A ex-baixista do Sonic Youth perde tempo demais ao analisar tais aspectos, sem chegar a uma conclusão, e simplesmente não informa quando e onde aprendeu a tocar violão, guitarra e baixo – nem uma menção a isso. Ela prefere discorrer sobre suas atividades como assistente de marchands em galerias de arte em Los Angeles quanto tinha entre 18 e 22 anos.
O leitor mais desavisado só vai receber alguma informação de que ela sabe tocar alguma coisa na metade do livro, quando Kim diz que ganhou uma guitarra usada de presente de uma amiga – era do ex-namorado desta, que então resolveu "doar " o instrumento.
São pífias as informações sobre a formação do Sonic Youth – ela até dá alguns detalhes de como conheceu o guitarrista Thurston Moore, que viria a ser seu namorado e depois marido por 27 anos. Ela conta que os dois começaram a sair juntos, e de repente aparece o Sonic Youth já ensaiando, em 1981, sem maiores detalhes.
Na segunda metade do livro, Kim Gordon escolhe alguns fatos isolados da história da banda para tentar traçar uma trajetória que tente fazer sentido mde forma cronológica.
A obra melhora, pois a garota da banda finalmente resolve falar de música e não mais sobre artes plásticas e sobre suas divagações sobre as diversas tentativas de entender o universo masculino, em especial o ligado às artes.
Essas tentativas, aliás, permeiam toda a obra e são responsáveis pelo tom ressentido, de certa forma. De cara Kim dá a letra de como vai conduzir o texto, pois o primeiro capítulo expõe o clima ruim que dominou o último show do Sonic Youth, em meados de 2012, na cidade de Itu, interior de São Paulo, no festival SWU.
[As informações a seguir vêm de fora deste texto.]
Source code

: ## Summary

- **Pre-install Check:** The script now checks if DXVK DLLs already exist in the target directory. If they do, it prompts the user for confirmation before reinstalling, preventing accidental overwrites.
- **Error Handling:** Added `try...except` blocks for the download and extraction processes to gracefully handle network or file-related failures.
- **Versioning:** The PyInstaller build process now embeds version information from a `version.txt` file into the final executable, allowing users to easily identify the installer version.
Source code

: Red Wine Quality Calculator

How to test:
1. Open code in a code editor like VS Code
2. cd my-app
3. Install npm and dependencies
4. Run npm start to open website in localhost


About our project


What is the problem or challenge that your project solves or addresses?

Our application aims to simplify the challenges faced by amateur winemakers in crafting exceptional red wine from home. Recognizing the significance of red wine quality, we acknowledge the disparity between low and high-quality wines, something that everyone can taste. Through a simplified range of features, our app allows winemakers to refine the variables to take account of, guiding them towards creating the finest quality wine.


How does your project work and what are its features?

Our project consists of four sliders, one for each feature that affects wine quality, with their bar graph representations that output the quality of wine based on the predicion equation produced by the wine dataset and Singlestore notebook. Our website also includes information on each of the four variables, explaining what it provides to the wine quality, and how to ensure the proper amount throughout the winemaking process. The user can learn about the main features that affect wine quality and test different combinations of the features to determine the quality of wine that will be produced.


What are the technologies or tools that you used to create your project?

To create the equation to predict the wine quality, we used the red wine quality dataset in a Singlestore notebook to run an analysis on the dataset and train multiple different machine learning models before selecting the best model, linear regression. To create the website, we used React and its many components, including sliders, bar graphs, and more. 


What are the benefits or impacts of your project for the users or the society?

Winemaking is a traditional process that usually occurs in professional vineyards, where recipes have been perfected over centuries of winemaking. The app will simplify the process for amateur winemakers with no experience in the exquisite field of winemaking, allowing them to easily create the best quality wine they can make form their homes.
Já separada de Moore – o fim do casamento ocorrera meses antes -, ela não economiza rancor em relação ao ex-marido e fala abertamente que a separação e o divórcio ocorreu devido a uma traição. Kim consegue transmitir a diiculdade que foi fazer aquela turnê sul-americana, já que não trocava palavras com o ex-marido e guitarrista.
Com o fim do relacionamento, a continuidade da banda naufraga, com a aparente indiferença de Moore, que a ignorava no fim da turnê e se mostrava animado com seus projetos solo após o fim do Sonic Youth.
A relação de codependência com o ex-marido e companheiro de banda é um reflexo, segundo a própria autora, de como foi influenciada pela convivência conturbada, mas intensa, com o irmão mais velho esquizofrênico e com o pai intelectual e distante, bem como uma série de fracassados relacionamentos amorosos antes de conhecer Moore.
Kim Gordon pretendia fazer uma autobiografia comentada, digamos assim, mas o resultado final está mais para um perfil biográfico pouco rigoroso.
Não é uma leitura chata, mas os mais exigentes sentirão falta de informações e detalhes da carreira musical do Sonic Youth, uma das bandas mais curiosas do rock, com trajetória única e som completamente distinto.
As passagens ressentidas e as muitas divagações, aliadas a informações de menos sobre a própria banda, comprometem o resultado. Eloquente e prolífica nos artigos temáticos, decepciona quando se esperava que pudesse contar mais sobre o Sonic Youth. Esperava-se bem mais de Kim Gordon.